**Exercise requirements**
I need each line of the entries below that includes the string "kedalam".

________________________

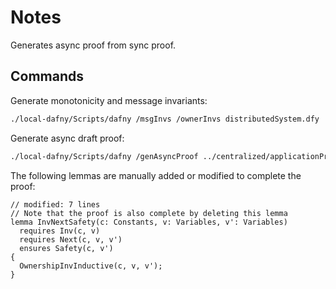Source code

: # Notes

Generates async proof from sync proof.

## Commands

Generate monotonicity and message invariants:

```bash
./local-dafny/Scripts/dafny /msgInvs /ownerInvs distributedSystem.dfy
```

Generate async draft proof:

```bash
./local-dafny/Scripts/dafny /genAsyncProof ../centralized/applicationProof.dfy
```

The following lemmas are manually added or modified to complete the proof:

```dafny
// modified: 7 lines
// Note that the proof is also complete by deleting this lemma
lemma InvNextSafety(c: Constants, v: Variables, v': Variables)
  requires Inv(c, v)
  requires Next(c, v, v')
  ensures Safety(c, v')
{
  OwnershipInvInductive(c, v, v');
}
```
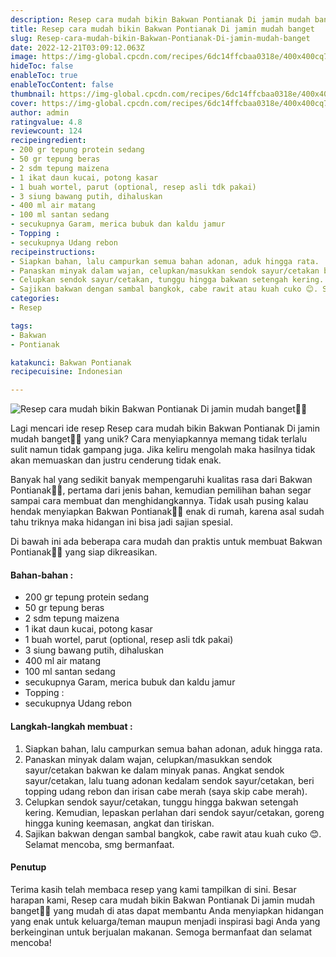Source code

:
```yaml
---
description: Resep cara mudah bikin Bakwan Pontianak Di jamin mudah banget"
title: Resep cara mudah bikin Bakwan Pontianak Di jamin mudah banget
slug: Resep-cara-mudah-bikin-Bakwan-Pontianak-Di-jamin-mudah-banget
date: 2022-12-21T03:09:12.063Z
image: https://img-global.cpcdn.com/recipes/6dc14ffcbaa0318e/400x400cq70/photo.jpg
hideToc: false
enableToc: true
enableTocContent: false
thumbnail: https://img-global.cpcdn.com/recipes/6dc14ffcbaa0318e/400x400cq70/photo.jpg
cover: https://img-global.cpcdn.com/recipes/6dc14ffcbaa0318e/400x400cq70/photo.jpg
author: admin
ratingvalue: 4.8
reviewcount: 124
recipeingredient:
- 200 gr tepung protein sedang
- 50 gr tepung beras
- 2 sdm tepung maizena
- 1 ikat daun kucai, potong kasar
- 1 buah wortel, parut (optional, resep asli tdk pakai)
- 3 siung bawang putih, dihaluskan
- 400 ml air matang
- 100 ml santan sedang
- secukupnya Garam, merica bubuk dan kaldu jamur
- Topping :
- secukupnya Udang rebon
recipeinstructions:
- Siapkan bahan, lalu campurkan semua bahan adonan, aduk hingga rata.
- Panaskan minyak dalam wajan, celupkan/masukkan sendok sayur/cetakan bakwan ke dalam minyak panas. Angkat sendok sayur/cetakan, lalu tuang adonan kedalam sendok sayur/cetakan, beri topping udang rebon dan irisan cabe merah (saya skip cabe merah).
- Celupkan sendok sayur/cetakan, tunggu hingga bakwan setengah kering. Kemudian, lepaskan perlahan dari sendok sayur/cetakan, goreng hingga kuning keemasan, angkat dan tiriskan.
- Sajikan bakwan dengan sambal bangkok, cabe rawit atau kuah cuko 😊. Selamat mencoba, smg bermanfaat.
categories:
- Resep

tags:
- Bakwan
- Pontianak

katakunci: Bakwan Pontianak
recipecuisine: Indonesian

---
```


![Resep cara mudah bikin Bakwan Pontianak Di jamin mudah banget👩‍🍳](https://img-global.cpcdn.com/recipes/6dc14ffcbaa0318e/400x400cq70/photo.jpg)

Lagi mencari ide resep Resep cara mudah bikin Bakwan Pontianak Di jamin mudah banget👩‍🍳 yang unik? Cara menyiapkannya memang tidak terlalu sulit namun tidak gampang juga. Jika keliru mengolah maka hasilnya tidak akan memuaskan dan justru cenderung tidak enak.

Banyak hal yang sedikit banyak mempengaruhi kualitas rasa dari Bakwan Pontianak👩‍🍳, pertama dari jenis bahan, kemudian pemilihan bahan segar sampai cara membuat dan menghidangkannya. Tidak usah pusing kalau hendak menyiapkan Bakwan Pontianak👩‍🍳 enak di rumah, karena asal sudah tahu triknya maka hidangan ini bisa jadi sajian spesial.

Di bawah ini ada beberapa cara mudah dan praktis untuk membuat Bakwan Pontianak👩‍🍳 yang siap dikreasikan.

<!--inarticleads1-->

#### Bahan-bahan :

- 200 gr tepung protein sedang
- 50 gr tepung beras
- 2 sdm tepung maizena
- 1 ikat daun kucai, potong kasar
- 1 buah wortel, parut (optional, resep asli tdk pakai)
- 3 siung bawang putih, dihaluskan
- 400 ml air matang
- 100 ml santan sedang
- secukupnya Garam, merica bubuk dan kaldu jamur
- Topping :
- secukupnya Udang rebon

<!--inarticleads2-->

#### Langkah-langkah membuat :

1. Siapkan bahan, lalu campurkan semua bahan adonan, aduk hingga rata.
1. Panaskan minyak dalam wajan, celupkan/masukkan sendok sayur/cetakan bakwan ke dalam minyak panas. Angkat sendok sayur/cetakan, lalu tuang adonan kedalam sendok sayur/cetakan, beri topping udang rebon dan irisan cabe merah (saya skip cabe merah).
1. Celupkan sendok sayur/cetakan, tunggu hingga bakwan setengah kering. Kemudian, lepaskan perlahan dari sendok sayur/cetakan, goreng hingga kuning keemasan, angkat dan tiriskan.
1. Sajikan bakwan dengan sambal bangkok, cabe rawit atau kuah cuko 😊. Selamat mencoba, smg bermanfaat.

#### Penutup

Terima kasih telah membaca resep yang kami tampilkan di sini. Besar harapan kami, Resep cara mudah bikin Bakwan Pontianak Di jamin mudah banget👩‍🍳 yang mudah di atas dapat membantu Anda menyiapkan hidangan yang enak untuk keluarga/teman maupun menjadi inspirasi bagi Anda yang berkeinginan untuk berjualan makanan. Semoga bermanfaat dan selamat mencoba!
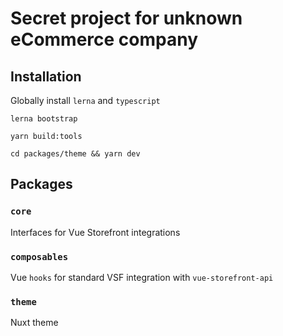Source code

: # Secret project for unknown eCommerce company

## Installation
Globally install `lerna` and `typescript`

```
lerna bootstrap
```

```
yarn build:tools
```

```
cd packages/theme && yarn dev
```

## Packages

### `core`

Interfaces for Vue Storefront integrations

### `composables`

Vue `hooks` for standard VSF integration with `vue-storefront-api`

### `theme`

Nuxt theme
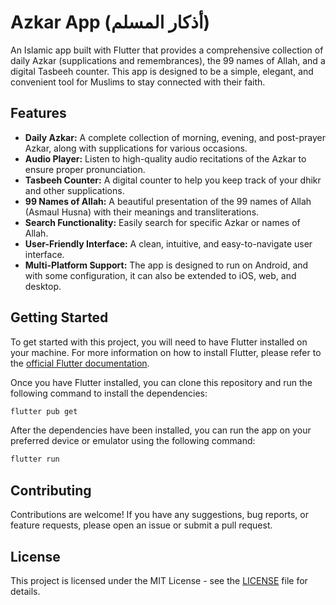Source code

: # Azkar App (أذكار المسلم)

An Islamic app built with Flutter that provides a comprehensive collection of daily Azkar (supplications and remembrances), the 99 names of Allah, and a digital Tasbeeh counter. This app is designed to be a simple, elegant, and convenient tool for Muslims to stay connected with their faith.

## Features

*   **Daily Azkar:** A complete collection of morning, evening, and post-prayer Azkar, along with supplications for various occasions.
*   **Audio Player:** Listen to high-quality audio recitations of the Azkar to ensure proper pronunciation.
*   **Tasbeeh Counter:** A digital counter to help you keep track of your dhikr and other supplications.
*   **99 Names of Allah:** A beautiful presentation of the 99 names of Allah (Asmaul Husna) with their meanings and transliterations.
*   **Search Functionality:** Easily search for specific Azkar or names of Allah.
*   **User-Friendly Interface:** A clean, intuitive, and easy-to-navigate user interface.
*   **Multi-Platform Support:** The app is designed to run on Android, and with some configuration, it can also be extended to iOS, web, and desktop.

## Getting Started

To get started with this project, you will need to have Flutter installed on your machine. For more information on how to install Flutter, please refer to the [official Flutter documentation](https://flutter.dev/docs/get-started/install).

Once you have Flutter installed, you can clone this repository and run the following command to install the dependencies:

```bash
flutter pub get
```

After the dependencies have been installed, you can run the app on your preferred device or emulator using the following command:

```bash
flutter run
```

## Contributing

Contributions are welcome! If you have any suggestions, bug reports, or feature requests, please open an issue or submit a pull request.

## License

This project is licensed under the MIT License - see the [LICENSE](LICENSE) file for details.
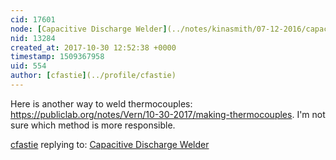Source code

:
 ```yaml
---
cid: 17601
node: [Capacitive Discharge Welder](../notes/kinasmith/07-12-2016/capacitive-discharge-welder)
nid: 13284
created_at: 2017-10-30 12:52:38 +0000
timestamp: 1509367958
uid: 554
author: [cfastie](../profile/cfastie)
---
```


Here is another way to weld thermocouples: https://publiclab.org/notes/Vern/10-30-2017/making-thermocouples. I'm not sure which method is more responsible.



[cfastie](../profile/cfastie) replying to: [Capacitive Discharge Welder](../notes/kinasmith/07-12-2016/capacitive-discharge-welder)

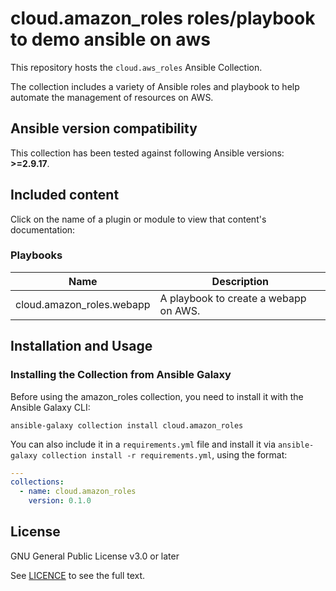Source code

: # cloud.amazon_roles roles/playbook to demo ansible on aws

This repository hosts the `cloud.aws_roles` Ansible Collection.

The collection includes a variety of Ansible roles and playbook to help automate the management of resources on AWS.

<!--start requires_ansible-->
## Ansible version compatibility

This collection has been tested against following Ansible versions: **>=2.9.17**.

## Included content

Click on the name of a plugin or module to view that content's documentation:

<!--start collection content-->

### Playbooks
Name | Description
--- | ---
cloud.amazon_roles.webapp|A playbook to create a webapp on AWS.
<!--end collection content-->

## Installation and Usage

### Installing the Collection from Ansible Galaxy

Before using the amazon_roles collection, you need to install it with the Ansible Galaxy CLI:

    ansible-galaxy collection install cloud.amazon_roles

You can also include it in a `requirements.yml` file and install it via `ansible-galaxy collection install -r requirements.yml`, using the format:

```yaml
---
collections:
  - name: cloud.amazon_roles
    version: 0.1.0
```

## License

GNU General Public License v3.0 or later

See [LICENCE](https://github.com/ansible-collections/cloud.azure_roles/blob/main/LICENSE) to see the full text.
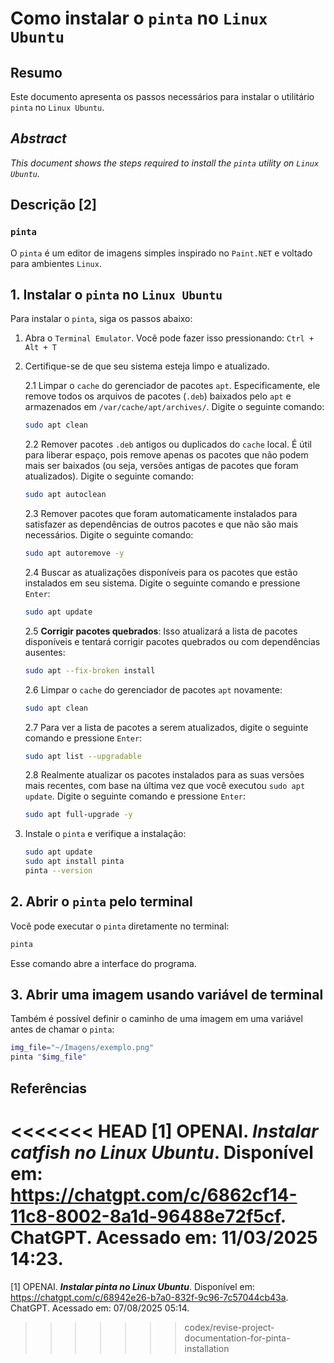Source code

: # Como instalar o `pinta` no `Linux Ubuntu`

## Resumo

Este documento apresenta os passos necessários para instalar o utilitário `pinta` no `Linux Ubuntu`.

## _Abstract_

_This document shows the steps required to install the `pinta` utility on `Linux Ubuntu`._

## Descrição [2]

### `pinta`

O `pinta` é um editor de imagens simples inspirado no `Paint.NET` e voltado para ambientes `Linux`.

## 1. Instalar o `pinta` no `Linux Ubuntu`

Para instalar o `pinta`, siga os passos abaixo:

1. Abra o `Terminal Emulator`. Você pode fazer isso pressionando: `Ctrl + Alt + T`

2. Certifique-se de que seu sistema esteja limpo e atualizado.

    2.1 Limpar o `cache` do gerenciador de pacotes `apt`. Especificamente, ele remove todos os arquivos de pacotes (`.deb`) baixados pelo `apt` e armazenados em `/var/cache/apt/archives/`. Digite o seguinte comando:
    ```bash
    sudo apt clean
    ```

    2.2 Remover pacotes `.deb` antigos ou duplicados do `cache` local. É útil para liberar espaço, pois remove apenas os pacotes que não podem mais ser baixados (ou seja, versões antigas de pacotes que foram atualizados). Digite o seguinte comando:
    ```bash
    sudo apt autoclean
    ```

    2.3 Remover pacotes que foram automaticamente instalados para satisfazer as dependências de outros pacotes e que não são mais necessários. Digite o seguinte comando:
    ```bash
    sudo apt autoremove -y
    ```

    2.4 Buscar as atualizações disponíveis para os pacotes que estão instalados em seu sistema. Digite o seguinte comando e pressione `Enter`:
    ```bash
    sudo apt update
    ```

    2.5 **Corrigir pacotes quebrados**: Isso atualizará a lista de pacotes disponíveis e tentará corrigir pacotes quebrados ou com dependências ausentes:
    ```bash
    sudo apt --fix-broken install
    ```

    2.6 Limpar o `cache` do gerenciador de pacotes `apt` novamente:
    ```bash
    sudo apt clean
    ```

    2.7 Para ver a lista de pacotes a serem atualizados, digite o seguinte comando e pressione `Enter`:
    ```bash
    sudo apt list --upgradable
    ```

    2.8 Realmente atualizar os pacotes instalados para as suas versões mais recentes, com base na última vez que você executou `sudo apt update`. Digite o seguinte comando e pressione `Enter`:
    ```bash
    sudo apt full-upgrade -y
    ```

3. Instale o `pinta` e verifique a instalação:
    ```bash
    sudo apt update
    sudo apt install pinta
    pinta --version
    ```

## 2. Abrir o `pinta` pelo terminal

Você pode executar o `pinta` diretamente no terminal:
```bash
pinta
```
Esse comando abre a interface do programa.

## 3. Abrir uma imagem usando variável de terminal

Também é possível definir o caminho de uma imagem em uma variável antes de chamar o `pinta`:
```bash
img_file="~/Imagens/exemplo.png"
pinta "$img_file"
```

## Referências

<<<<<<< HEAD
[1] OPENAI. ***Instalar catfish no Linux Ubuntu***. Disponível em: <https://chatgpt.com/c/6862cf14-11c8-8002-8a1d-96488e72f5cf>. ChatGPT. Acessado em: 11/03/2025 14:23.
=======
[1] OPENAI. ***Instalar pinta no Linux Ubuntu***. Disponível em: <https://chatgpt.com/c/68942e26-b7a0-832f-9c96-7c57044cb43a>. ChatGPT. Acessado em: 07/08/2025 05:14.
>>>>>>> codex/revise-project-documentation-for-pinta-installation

________________________

**Task answer**
- Panaskan minyak dalam wajan, celupkan/masukkan sendok sayur/cetakan bakwan ke dalam minyak panas. Angkat sendok sayur/cetakan, lalu tuang adonan kedalam sendok sayur/cetakan, beri topping udang rebon dan irisan cabe merah (saya skip cabe merah).
1. Panaskan minyak dalam wajan, celupkan/masukkan sendok sayur/cetakan bakwan ke dalam minyak panas. Angkat sendok sayur/cetakan, lalu tuang adonan kedalam sendok sayur/cetakan, beri topping udang rebon dan irisan cabe merah (saya skip cabe merah).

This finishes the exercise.